[[ Records open ]]

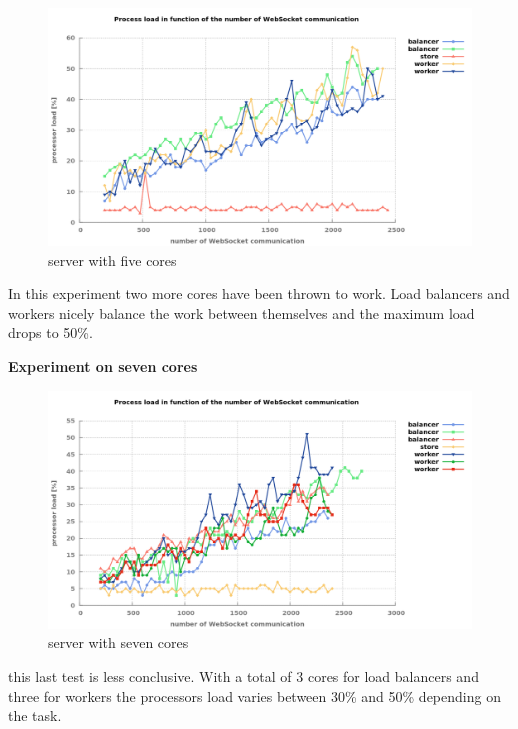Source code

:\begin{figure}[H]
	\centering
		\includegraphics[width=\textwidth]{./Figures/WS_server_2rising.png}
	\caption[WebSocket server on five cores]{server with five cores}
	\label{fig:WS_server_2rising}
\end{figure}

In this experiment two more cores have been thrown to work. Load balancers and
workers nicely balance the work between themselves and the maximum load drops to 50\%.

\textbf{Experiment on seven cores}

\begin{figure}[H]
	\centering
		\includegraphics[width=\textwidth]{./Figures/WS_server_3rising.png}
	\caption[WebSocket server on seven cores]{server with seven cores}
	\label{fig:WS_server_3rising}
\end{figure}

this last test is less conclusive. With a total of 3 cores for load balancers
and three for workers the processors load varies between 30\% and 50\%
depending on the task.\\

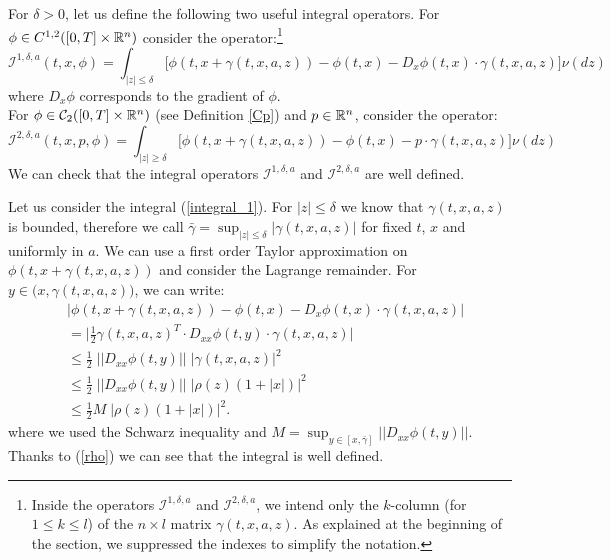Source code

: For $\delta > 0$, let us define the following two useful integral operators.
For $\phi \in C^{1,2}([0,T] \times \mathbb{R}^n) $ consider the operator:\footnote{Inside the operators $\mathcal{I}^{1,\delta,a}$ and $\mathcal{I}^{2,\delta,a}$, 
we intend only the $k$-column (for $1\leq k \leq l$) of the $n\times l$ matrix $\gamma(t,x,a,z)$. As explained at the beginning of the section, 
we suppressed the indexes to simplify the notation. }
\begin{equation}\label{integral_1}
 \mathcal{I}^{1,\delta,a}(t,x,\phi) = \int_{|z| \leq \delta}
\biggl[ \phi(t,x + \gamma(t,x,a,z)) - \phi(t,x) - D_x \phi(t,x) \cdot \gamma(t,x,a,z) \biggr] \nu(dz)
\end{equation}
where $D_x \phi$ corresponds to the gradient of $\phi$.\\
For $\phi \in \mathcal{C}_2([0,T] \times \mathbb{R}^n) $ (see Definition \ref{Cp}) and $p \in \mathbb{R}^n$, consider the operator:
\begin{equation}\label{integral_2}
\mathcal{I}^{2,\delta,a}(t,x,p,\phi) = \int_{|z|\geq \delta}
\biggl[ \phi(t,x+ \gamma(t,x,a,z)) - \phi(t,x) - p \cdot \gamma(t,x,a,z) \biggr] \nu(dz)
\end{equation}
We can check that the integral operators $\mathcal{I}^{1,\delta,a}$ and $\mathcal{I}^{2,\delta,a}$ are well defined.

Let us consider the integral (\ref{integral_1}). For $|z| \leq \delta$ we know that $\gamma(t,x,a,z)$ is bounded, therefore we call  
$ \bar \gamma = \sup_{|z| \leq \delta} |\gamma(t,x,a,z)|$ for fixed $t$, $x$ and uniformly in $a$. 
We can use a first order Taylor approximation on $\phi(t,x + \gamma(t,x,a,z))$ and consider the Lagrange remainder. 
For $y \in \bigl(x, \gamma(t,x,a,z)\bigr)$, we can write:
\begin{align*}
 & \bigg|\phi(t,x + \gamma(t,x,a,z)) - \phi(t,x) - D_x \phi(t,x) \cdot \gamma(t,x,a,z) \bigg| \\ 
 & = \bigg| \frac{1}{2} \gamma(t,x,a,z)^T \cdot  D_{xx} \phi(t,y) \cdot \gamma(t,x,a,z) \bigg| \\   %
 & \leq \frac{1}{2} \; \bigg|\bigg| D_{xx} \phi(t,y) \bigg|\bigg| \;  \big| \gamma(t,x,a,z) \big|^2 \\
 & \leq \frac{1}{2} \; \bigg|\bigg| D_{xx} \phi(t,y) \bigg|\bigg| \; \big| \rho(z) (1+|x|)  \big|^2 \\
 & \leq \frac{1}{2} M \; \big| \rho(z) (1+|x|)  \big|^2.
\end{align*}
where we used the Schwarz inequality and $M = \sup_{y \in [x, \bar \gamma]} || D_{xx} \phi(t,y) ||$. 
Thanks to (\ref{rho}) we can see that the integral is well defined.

[[ Records closed ]]
[[ Records open ]]

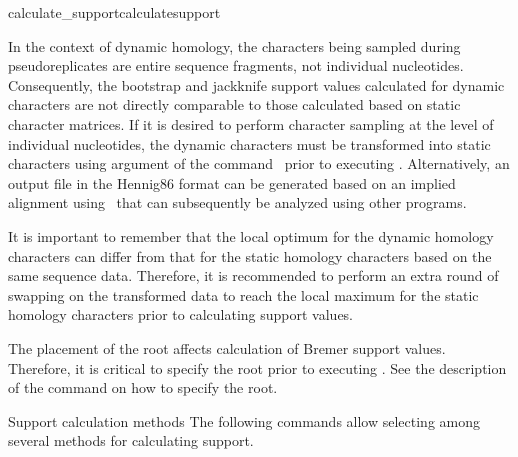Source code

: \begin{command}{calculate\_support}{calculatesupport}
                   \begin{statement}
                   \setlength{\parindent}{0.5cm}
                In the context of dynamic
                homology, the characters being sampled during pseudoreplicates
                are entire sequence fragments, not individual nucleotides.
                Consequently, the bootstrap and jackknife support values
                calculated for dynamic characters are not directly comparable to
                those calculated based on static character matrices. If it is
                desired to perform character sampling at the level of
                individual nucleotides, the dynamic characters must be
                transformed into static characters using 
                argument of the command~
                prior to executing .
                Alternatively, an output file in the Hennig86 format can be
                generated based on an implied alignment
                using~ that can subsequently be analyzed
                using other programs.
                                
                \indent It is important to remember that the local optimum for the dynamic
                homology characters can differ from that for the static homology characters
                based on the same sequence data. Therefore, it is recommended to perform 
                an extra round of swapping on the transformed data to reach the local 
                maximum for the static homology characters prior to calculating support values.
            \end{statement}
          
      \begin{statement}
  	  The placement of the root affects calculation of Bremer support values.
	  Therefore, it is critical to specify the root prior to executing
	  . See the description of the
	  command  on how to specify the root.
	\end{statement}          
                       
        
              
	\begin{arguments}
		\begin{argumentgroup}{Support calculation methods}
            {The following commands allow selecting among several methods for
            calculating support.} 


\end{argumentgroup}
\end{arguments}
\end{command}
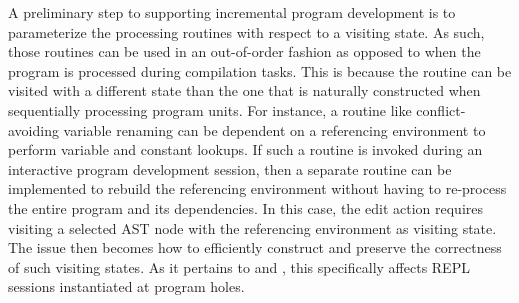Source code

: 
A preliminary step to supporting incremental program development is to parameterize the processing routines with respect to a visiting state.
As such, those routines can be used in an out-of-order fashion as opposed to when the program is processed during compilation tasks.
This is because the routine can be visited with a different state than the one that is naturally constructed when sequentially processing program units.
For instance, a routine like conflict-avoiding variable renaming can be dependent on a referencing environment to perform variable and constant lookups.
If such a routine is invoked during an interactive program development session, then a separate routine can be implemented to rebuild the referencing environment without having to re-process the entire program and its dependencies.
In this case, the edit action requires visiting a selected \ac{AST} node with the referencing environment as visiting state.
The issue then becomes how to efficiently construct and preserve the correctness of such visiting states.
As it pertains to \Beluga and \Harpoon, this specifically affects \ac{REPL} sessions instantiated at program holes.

[[ Records closed ]]

- _Problem_
Look above for the line with "p \cdot \gamma(t,x,a,z) \biggr] \nu(dz)" and the line with "uniformly in $a$.". Retype those two lines and every line between them exactly, adding nothing.

- _Answer space_
\biggl[ \phi(t,x+ \gamma(t,x,a,z)) - \phi(t,x) - p \cdot \gamma(t,x,a,z) \biggr] \nu(dz)
\end{equation}
We can check that the integral operators $\mathcal{I}^{1,\delta,a}$ and $\mathcal{I}^{2,\delta,a}$ are well defined.

Let us consider the integral (\ref{integral_1}). For $|z| \leq \delta$ we know that $\gamma(t,x,a,z)$ is bounded, therefore we call  
$ \bar \gamma = \sup_{|z| \leq \delta} |\gamma(t,x,a,z)|$ for fixed $t$, $x$ and uniformly in $a$. 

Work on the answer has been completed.